Word for word, restate the lines that run from the line containing "点 \(P\) 的横坐标" to the last line of the records below.
Start of Block
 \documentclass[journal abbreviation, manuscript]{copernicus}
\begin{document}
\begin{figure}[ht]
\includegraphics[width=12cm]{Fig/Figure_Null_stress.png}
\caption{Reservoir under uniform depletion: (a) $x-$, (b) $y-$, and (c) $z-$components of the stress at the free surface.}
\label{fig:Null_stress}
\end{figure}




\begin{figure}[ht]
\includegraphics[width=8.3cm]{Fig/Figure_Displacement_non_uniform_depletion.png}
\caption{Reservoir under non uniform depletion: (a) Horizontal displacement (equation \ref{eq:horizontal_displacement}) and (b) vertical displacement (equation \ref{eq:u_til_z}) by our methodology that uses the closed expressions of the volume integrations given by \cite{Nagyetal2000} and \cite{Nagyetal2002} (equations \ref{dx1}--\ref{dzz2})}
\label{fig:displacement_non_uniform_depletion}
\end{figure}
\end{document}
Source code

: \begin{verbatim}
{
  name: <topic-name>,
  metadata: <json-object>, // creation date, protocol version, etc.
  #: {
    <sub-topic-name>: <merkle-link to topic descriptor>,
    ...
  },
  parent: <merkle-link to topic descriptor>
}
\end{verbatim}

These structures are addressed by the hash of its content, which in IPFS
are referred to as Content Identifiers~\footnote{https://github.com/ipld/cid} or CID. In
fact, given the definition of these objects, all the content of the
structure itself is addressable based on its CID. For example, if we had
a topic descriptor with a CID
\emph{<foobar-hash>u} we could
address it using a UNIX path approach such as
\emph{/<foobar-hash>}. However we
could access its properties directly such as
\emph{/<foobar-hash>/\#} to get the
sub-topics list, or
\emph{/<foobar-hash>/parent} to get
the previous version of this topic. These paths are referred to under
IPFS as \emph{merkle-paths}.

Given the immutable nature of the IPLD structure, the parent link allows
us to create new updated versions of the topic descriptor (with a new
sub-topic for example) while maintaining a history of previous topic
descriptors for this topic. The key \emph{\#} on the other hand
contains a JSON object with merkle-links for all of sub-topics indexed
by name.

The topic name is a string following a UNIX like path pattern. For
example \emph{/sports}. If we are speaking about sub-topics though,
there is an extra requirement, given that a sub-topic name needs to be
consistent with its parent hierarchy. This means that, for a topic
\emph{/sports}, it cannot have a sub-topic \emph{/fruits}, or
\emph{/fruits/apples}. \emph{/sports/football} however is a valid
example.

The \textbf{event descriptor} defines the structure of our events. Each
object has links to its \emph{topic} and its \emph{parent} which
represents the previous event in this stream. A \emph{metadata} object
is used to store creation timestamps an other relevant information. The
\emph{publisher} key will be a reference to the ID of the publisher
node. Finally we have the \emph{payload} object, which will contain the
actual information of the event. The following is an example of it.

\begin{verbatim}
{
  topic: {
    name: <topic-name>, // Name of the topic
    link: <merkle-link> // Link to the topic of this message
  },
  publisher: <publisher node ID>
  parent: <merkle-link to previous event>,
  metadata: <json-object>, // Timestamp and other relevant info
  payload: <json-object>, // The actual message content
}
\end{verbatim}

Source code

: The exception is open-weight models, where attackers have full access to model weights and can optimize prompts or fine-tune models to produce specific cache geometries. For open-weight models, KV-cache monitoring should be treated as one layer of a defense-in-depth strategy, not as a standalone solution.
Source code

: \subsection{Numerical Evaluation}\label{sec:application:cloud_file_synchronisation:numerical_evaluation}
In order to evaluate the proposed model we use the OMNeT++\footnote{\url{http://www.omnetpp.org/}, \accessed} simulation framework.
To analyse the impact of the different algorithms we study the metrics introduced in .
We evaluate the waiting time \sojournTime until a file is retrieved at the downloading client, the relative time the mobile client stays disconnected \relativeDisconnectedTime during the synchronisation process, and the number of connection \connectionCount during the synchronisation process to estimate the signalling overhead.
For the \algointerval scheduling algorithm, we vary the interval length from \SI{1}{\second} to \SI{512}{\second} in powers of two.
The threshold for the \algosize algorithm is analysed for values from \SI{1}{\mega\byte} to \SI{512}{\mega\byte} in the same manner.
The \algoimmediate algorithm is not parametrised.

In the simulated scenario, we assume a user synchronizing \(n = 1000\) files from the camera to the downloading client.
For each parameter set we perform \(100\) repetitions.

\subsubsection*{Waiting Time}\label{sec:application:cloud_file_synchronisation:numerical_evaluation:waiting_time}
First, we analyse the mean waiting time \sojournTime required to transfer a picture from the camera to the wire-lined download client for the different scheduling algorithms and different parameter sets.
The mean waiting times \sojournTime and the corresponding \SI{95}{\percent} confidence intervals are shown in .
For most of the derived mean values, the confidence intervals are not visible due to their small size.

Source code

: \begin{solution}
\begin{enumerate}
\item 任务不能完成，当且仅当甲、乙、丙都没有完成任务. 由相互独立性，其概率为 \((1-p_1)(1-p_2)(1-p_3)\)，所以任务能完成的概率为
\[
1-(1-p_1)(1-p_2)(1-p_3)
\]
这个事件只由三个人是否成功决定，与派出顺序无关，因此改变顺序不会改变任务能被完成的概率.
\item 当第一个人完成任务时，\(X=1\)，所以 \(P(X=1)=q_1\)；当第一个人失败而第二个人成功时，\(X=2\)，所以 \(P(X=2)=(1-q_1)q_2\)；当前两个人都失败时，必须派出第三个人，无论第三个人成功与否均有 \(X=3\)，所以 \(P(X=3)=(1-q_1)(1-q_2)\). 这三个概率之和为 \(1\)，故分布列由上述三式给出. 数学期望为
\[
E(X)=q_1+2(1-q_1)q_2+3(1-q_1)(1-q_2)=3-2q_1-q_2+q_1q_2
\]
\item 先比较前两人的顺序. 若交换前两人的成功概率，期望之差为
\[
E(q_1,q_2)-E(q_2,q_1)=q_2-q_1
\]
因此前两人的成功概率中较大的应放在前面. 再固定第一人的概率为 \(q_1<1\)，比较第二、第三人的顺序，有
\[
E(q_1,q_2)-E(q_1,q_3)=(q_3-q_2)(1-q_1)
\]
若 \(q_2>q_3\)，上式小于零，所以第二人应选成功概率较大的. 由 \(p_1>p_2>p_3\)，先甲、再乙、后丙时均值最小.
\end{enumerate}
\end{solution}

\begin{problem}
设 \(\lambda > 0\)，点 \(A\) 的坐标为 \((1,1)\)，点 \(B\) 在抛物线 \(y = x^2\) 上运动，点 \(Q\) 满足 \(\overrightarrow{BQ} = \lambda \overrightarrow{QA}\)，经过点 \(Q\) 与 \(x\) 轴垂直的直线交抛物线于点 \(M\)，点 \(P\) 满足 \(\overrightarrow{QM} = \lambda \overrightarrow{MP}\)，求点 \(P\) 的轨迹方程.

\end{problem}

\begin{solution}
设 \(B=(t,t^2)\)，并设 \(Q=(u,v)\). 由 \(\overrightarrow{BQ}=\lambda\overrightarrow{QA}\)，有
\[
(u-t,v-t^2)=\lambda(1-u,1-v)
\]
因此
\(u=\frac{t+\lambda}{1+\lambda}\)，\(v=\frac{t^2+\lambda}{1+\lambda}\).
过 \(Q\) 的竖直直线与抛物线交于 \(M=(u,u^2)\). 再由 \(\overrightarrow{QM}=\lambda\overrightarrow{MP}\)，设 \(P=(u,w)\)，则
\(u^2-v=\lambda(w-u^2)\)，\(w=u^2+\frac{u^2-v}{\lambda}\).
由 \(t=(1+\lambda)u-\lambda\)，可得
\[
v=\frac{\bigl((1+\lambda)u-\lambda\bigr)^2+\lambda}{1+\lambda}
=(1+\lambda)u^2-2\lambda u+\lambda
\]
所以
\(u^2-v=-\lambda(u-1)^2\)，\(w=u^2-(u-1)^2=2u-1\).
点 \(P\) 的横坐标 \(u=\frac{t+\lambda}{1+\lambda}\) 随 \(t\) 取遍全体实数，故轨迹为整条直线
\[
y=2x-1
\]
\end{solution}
End of Block
COMPLETED TASK
点 \(P\) 的横坐标 \(u=\frac{t+\lambda}{1+\lambda}\) 随 \(t\) 取遍全体实数，故轨迹为整条直线
\[
y=2x-1
\]
\end{solution}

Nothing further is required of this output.